Copy out each line of the material that includes the word "venv".

== == ==

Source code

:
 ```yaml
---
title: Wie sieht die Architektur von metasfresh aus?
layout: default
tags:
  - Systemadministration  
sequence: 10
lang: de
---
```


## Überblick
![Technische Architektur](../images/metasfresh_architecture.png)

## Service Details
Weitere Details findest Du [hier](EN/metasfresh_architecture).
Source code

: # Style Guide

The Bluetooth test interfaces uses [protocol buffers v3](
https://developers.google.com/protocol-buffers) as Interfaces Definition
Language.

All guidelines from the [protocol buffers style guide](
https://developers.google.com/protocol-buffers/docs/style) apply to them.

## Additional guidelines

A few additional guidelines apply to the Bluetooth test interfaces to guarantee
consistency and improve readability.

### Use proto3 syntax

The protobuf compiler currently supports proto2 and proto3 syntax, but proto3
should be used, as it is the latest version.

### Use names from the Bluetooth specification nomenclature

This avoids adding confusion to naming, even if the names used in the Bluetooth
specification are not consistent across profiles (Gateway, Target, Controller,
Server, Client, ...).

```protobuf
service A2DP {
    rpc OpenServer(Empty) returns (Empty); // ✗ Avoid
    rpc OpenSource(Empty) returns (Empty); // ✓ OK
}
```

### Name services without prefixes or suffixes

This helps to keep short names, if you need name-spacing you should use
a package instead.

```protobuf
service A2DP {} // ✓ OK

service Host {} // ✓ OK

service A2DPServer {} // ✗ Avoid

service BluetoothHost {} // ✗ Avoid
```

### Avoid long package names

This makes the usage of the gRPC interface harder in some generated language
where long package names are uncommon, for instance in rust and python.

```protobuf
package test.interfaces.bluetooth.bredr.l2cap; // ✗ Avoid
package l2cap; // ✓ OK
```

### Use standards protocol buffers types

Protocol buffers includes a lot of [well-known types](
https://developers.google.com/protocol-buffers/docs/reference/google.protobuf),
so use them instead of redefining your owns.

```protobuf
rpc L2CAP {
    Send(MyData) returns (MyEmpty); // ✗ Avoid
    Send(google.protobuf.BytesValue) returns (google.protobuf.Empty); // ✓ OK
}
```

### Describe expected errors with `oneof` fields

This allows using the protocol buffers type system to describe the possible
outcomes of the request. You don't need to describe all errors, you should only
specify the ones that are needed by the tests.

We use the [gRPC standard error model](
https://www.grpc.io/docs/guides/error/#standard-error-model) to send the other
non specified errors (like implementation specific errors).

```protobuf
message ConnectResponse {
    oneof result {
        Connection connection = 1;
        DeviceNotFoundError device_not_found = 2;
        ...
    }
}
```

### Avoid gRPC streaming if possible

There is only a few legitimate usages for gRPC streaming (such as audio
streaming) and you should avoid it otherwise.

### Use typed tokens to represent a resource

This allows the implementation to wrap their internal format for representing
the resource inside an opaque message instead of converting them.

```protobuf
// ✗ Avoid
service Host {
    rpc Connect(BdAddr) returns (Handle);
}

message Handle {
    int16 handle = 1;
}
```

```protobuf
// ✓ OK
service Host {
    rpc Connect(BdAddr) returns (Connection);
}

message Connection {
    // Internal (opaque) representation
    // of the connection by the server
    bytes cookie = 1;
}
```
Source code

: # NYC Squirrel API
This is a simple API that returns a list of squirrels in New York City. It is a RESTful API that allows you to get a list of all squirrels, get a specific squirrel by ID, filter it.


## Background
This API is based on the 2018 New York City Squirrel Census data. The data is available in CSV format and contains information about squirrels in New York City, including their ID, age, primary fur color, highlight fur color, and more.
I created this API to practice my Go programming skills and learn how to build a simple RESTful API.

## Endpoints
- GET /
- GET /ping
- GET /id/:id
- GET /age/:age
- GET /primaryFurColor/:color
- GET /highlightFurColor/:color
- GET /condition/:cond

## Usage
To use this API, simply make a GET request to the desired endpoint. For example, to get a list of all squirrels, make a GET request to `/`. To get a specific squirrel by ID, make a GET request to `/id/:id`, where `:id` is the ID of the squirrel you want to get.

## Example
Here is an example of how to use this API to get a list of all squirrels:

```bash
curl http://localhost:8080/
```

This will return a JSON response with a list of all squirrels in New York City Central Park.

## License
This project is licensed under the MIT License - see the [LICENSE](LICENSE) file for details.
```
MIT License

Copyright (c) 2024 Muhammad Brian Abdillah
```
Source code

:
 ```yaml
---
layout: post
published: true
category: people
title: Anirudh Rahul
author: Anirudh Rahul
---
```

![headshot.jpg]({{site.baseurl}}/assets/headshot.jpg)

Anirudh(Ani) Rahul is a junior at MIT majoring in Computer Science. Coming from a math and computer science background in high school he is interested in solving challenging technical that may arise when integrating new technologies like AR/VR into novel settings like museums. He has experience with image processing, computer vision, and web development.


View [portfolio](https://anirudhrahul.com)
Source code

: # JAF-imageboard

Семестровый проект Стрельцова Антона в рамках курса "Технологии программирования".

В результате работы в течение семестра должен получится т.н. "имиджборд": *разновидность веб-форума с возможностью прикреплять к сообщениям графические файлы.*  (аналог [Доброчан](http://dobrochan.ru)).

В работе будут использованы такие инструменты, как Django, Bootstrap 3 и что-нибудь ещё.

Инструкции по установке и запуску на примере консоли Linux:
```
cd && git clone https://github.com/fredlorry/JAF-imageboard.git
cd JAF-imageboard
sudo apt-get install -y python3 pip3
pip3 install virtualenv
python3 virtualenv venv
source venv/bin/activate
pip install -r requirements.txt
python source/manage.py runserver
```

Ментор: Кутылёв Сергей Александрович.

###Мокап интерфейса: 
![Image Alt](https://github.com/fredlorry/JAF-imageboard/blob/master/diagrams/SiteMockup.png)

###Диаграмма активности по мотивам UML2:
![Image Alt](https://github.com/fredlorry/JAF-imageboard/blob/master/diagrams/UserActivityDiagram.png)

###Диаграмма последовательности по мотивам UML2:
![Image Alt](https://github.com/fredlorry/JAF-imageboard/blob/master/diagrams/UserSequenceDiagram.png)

== == ==

### [Solution below]
python3 virtualenv venv
source venv/bin/activate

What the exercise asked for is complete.